- GOAL OF THE EXERCISE -
Could you write out the line containing "Inheritance diagram for" and all the lines below it in the data, exactly, through the final one and nothing else?
=== DATASET RECORDS ===
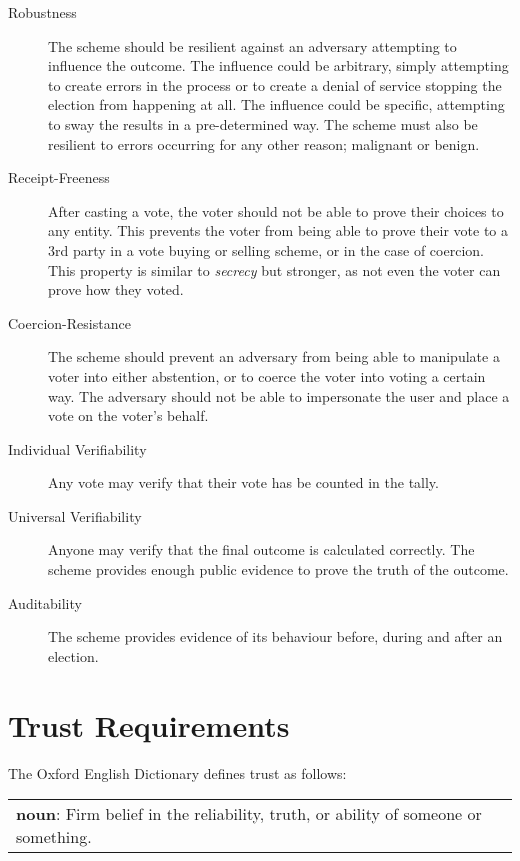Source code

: \begin{description}
    \item[Robustness] The scheme should be resilient against an adversary attempting to influence the outcome. The influence could be arbitrary, simply attempting to create errors in the process or to create a denial of service stopping the election from happening at all. The influence could be specific, attempting to sway the results in a pre-determined way. The scheme must also be resilient to errors occurring for any other reason; malignant or benign.
    \item[Receipt-Freeness] After casting a vote, the voter should not be able to prove their choices to any entity. This prevents the voter from being able to prove their vote to a 3rd party in a vote buying or selling scheme, or in the case of coercion. This property is similar to \emph{secrecy} but stronger, as not even the voter can prove how they voted.
    \item[Coercion-Resistance] The scheme should prevent an adversary from being able to manipulate a voter into either abstention, or to coerce the voter into voting a certain way. The adversary should not be able to impersonate the user and place a vote on the voter's behalf.
    \item[Individual Verifiability] Any vote may verify that their vote has be counted in the tally.
    \item[Universal Verifiability] Anyone may verify that the final outcome is calculated correctly. The scheme provides enough public evidence to prove the truth of the outcome.
    \item[Auditability] The scheme provides evidence of its behaviour before, during and after an election.
\end{description}

\section{Trust Requirements}
\label{ch:req:trust}

The Oxford English Dictionary defines trust as follows:

\vspace{1em}
\noindent \begin{tabular}{|p{}}
    \noindent \textbf{noun}: Firm belief in the reliability, truth, or ability of someone or something.
\end{tabular}
\vspace{1em}

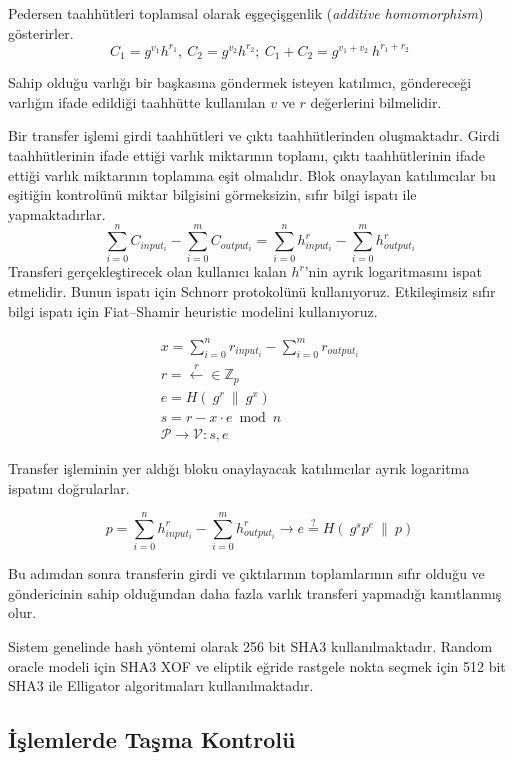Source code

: \documentclass[a4paper,11pt]{article}
\begin{document}
Pedersen taahhütleri\cite{pedersen} toplamsal olarak eşgeçişgenlik (\emph{additive homomorphism}) gösterirler.
$$C_{1} =g^{v_{1}} h^{r_{1}} ,\ C_{2} =g^{v_{2}} h^{r_{2}};\ C_{1} +C_{2} =g^{v_{1} +v_{2}} \ h^{r_{1} +r_{2}}$$

Sahip olduğu varlığı bir başkasına göndermek isteyen katılımcı, göndereceği varlığın ifade edildiği taahhütte kullanılan $v$ ve $r$ değerlerini bilmelidir.

Bir transfer işlemi girdi taahhütleri ve çıktı taahhütlerinden oluşmaktadır. Girdi taahhütlerinin ifade ettiği varlık miktarının toplamı, çıktı taahhütlerinin ifade ettiği varlık miktarının toplamına eşit olmalıdır. Blok onaylayan katılımcılar bu eşitiğin kontrolünü miktar bilgisini görmeksizin, sıfır bilgi ispatı ile yapmaktadırlar.
$$\sum ^{n}_{i=0} C_{input_{i}} -\sum ^{m}_{i=0} C_{output_{i}} =\sum ^{n}_{i=0} h^{r}_{input_{i}} -\sum ^{m}_{i=0} h^{r}_{output_{i}}$$
Transferi gerçekleştirecek olan kullanıcı kalan $h^{r}$'nin ayrık logaritmasını ispat etmelidir. Bunun ispatı için Schnorr\cite{schnorr} protokolünü kullanıyoruz. Etkileşimsiz sıfır bilgi ispatı için Fiat–Shamir heuristic\cite{fiatshamir} modelini kullanıyoruz.

$$
\begin{array}{l}
x=\sum ^{n}_{i=0} r_{input_{i}} -\sum ^{m}_{i=0} r_{output_{i}}\\
r=\xleftarrow{r} \in \mathbb{Z}_{p}\\
e=H( \: g^{r}\: \| \: g^{x} ) \\
s=r-x\cdot e\bmod n\ \\
\mathcal{P} \rightarrow \mathcal{V}: s, e
\end{array}
$$

Transfer işleminin yer aldığı bloku onaylayacak katılımcılar ayrık logaritma ispatını doğrularlar.

$$p=\sum ^{n}_{i=0} h^{r}_{input_{i}} -\sum ^{m}_{i=0} h^{r}_{output_{i}} \rightarrow e \stackrel{?}{=} H( \: g^{s} p^{e}\: \| \: p )$$

Bu adımdan sonra transferin girdi ve çıktılarının toplamlarının sıfır olduğu ve göndericinin sahip olduğundan daha fazla varlık transferi yapmadığı kanıtlanmış olur.

Sistem genelinde hash yöntemi olarak 256 bit SHA3 kullanılmaktadır. Random oracle modeli için SHA3 XOF ve eliptik eğride rastgele nokta seçmek için 512 bit SHA3 ile Elligator\cite{elligator} algoritmaları kullanılmaktadır.

\subsection{İşlemlerde Taşma Kontrolü}
\end{document}

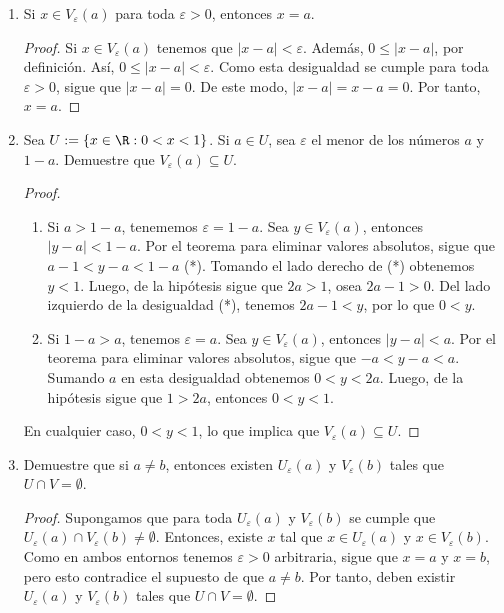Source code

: \begin{enumerate}[label=\alph*)]
 \item Si $x\in V_\varepsilon(a)$ para toda $\varepsilon>0$, entonces $x=a$.
 \begin{proof} 
  Si $x\in V_\varepsilon(a)$ tenemos que $|x-a|<\varepsilon$. Además, $0\leq |x-a|$, por definición. Así, $0\leq |x-a|<\varepsilon$. Como esta desigualdad se cumple para toda $\varepsilon>0$, sigue que $|x-a|=0$. De este modo, $|x-a|=x-a=0$. Por tanto, $x=a$. 
 \end{proof}
 
 \item Sea $U:=\{x\in \R: 0<x<1\}$. Si $a\in U$, sea $\varepsilon$ el menor de los números $a$ y $1-a$. Demuestre que $V_\varepsilon(a) \subseteq U$.
 \begin{proof} \leavevmode
  \begin{enumerate}[label=\roman*)]
   \item Si $a>1-a$, tenememos $\varepsilon=1-a$. Sea $y\in V_\varepsilon(a)$, entonces $|y-a|<1-a$. Por el teorema para eliminar valores absolutos, sigue que $a-1<y-a<1-a$ (*). Tomando el lado derecho de (*) obtenemos $y<1$. Luego, de la hipótesis sigue que $2a>1$, osea $2a-1>0$. Del lado izquierdo de la desigualdad (*), tenemos $2a-1<y$, por lo que $0<y$.
   \item Si $1-a>a$, tenemos $\varepsilon=a$. Sea $y\in V_\varepsilon(a)$, entonces $|y-a|<a$. Por el teorema para eliminar valores absolutos, sigue que $-a<y-a<a$. Sumando $a$ en esta desigualdad obtenemos $0<y<2a$. Luego, de la hipótesis sigue que $1>2a$, entonces $0<y<1$.\end{enumerate}
   En cualquier caso, $0<y<1$, lo que implica que $V_\varepsilon(a) \subseteq U$. 
 \end{proof}

 \item Demuestre que si $a\neq b$, entonces existen $U_\varepsilon(a)$ y $V_\varepsilon(b)$ tales que $U\cap V =\emptyset$.
 \begin{proof} 
  Supongamos que para toda $U_\varepsilon(a)$ y $V_\varepsilon(b)$ se cumple que $U_\varepsilon(a) \cap V_\varepsilon(b) \neq \emptyset$. Entonces, existe $x$ tal que $x\in U_\varepsilon(a)$ y $x\in V_\varepsilon(b)$. Como en ambos entornos tenemos $\varepsilon>0$ arbitraria, sigue que $x=a$ y $x=b$, pero esto contradice el supuesto de que $a\neq b$. Por tanto, deben existir $U_\varepsilon(a)$ y $V_\varepsilon(b)$ tales que $U\cap V =\emptyset$. 
 \end{proof}
\end{enumerate}

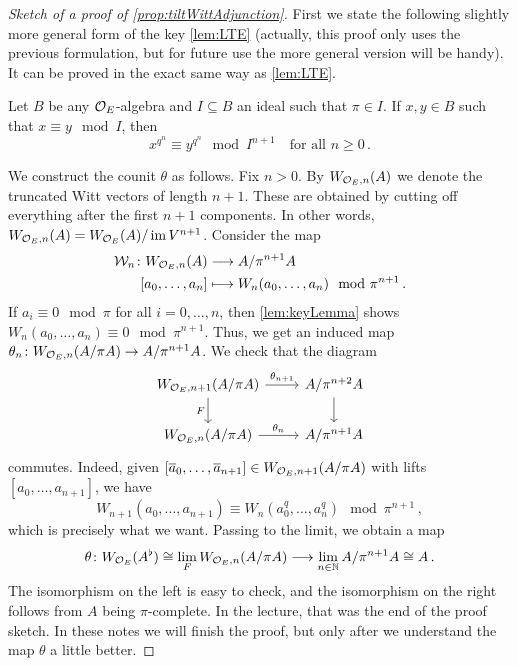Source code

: \documentclass[a4paper, 10pt, oneside, DIV=9, chapterprefix=true, numbers=enddot,bibliography=totoc]{scrbook}
\begin{document}
\begin{proof}[Sketch of a proof of \cref{prop:tiltWittAdjunction}]
	First we state the following slightly more general form of the key \cref{lem:LTE} (actually, this proof only uses the previous formulation, but for future use the more general version will be handy). It can be proved in the exact same way as \cref{lem:LTE}.
	\begin{lem}\label{lem:keyLemma}
		Let $B$ be any $\mathcal{O}_E$-algebra and $I\subseteq B$ an ideal such that $\pi\in I$. If $x,y\in B$ such that $x\equiv y\mod I$, then
		\begin{equation*}
			x^{q^n}\equiv y^{q^n}\mod I^{n+1}\quad\text{for all }n\geq 0\,.
		\end{equation*}
	\end{lem}
	We construct the counit $\theta$ as follows. Fix $n>0$. By $W_{\mathcal{O}_E,n}(A)$ we denote the truncated Witt vectors of length $n+1$. These are obtained by cutting off everything after the first $n+1$ components. In other words, $W_{\mathcal{O}_E,n}(A)=W_{\mathcal{O}_E}(A)/\operatorname{im} V^{n+1}$. Consider the map
	\begin{align*}
		\Ww_n\colon W_{\Oo_E,n}(A)&\morphism A/\pi^{n+1}A\\
		[a_0,\dotsc,a_n]&\longmapsto W_n(a_0,\dotsc,a_n)\mod \pi^{n+1}\,.
	\end{align*}
	If $a_i\equiv 0\mod \pi$ for all $i=0,\dotsc,n$, then \cref{lem:keyLemma} shows $W_n(a_0,\dotsc,a_n)\equiv 0\mod \pi^ {n+1}$. Thus, we get an induced map $\theta_n\colon W_{\Oo_E,n}(A/\pi A)\morphism A/\pi^{n+1}A$. We check that the diagram
	\begin{equation*}
		\begin{tikzcd}
			W_{\Oo_E,n+1}(A/\pi A)\dar["F"{swap}]\rar["\theta_{n+1}"] & A/\pi^{n+2}A\dar\\
			W_{\Oo_E,n}(A/\pi A)\rar["\theta_n"] & A/\pi^{n+1}A
		\end{tikzcd}
	\end{equation*}
	commutes. Indeed, given $[\ov{a}_0,\dotsc,\ov{a}_{n+1}]\in W_{\Oo_E,n+1}(A/\pi A)$ with lifts $[a_0,\dotsc,a_{n+1}]$, we have
	\begin{equation*}
		W_{n+1}(a_0,\dotsc,a_{n+1})\equiv W_n(a_0^q,\dotsc,a_n^q)\mod \pi^{n+1}\,,
	\end{equation*}
	which is precisely what we want. Passing to the limit, we obtain a map
	\begin{equation*}
		\theta\colon W_{\Oo_E}(A^\flat)\cong \lim_FW_{\Oo_E,n}(A/\pi A)\morphism \lim_{n \in\IN}A/\pi^{n+1}A\cong A\,.
	\end{equation*}
	The isomorphism on the left is easy to check, and the isomorphism on the right follows from $A$ being $\pi$-complete. In the lecture, that was the end of the proof sketch. In these notes we will finish the proof, but only after we understand the map $\theta$ a little better.
\end{proof}
\end{document}
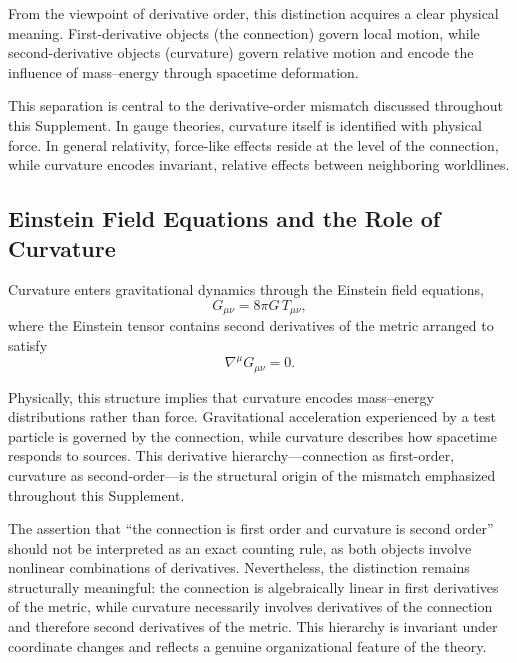 \documentclass[12pt,letterpaper]{article}
\begin{document}
From the viewpoint of derivative order, this distinction acquires a clear physical meaning.
First-derivative objects (the connection) govern local motion, while second-derivative objects (curvature) govern relative motion and encode the influence of mass--energy through spacetime deformation.

This separation is central to the derivative-order mismatch discussed throughout this Supplement. In gauge theories, curvature itself is identified with physical force.
In general relativity, force-like effects reside at the level of the connection, while curvature encodes invariant, relative effects between neighboring worldlines.

\subsection{Einstein Field Equations and the Role of Curvature}

Curvature enters gravitational dynamics through the Einstein field equations,
\begin{equation}
G_{\mu\nu} = 8\pi G\, T_{\mu\nu},
\end{equation}
where the Einstein tensor contains second derivatives of the metric arranged to satisfy
\begin{equation}
\nabla^\mu G_{\mu\nu} = 0.
\end{equation}

Physically, this structure implies that curvature encodes mass--energy distributions rather than force. Gravitational acceleration experienced by a test particle is governed by the connection, while curvature describes how spacetime responds to sources. This derivative hierarchy---connection as first-order, curvature as second-order---is the structural origin of the mismatch emphasized throughout this Supplement.

The assertion that ``the connection is first order and curvature is second order'' should not be interpreted as an exact counting rule, as both objects involve nonlinear combinations of derivatives. Nevertheless, the distinction remains structurally meaningful: the connection is algebraically linear in first derivatives of the metric, while curvature necessarily involves derivatives of the connection and therefore second derivatives of the metric. This hierarchy is invariant under coordinate changes and reflects a genuine organizational feature of the theory.
\end{document}
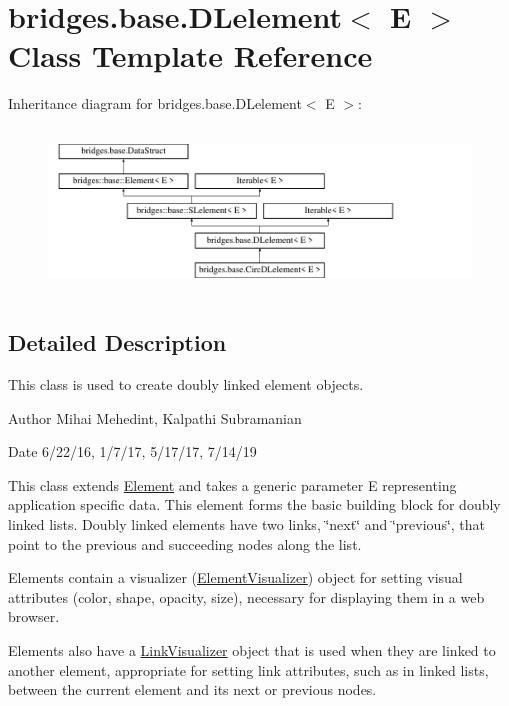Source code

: \hypertarget{classbridges_1_1base_1_1_d_lelement}{}\section{bridges.\+base.\+D\+Lelement$<$ E $>$ Class Template Reference}
\label{classbridges_1_1base_1_1_d_lelement}
Inheritance diagram for bridges.\+base.\+D\+Lelement$<$ E $>$\+:\begin{figure}[H]
\begin{center}
\leavevmode
\includegraphics[height=4.402516cm]{classbridges_1_1base_1_1_d_lelement}
\end{center}
\end{figure}


\subsection{Detailed Description}
This class is used to create doubly linked element objects. 

\begin{DoxyAuthor}{Author}
Mihai Mehedint, Kalpathi Subramanian
\end{DoxyAuthor}
\begin{DoxyDate}{Date}
6/22/16, 1/7/17, 5/17/17, 7/14/19
\end{DoxyDate}
This class extends \hyperlink{classbridges_1_1base_1_1_element}{Element} and takes a generic parameter E representing application specific data. This element forms the basic building block for doubly linked lists. Doubly linked elements have two links, \char`\"{}next\char`\"{} and \char`\"{}previous\char`\"{}, that point to the previous and succeeding nodes along the list.

Elements contain a visualizer (\hyperlink{classbridges_1_1base_1_1_element_visualizer}{Element\+Visualizer}) object for setting visual attributes (color, shape, opacity, size), necessary for displaying them in a web browser.

Elements also have a \hyperlink{classbridges_1_1base_1_1_link_visualizer}{Link\+Visualizer} object that is used when they are linked to another element, appropriate for setting link attributes, such as in linked lists, between the current element and its next or previous nodes.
===
- ANSWER SPACE -
Inheritance diagram for bridges.\+base.\+D\+Lelement$<$ E $>$\+:\begin{figure}[H]
\begin{center}
\leavevmode
\includegraphics[height=4.402516cm]{classbridges_1_1base_1_1_d_lelement}
\end{center}
\end{figure}


\subsection{Detailed Description}
This class is used to create doubly linked element objects. 

\begin{DoxyAuthor}{Author}
Mihai Mehedint, Kalpathi Subramanian
\end{DoxyAuthor}
\begin{DoxyDate}{Date}
6/22/16, 1/7/17, 5/17/17, 7/14/19
\end{DoxyDate}
This class extends \hyperlink{classbridges_1_1base_1_1_element}{Element} and takes a generic parameter E representing application specific data. This element forms the basic building block for doubly linked lists. Doubly linked elements have two links, \char`\"{}next\char`\"{} and \char`\"{}previous\char`\"{}, that point to the previous and succeeding nodes along the list.

Elements contain a visualizer (\hyperlink{classbridges_1_1base_1_1_element_visualizer}{Element\+Visualizer}) object for setting visual attributes (color, shape, opacity, size), necessary for displaying them in a web browser.

Elements also have a \hyperlink{classbridges_1_1base_1_1_link_visualizer}{Link\+Visualizer} object that is used when they are linked to another element, appropriate for setting link attributes, such as in linked lists, between the current element and its next or previous nodes.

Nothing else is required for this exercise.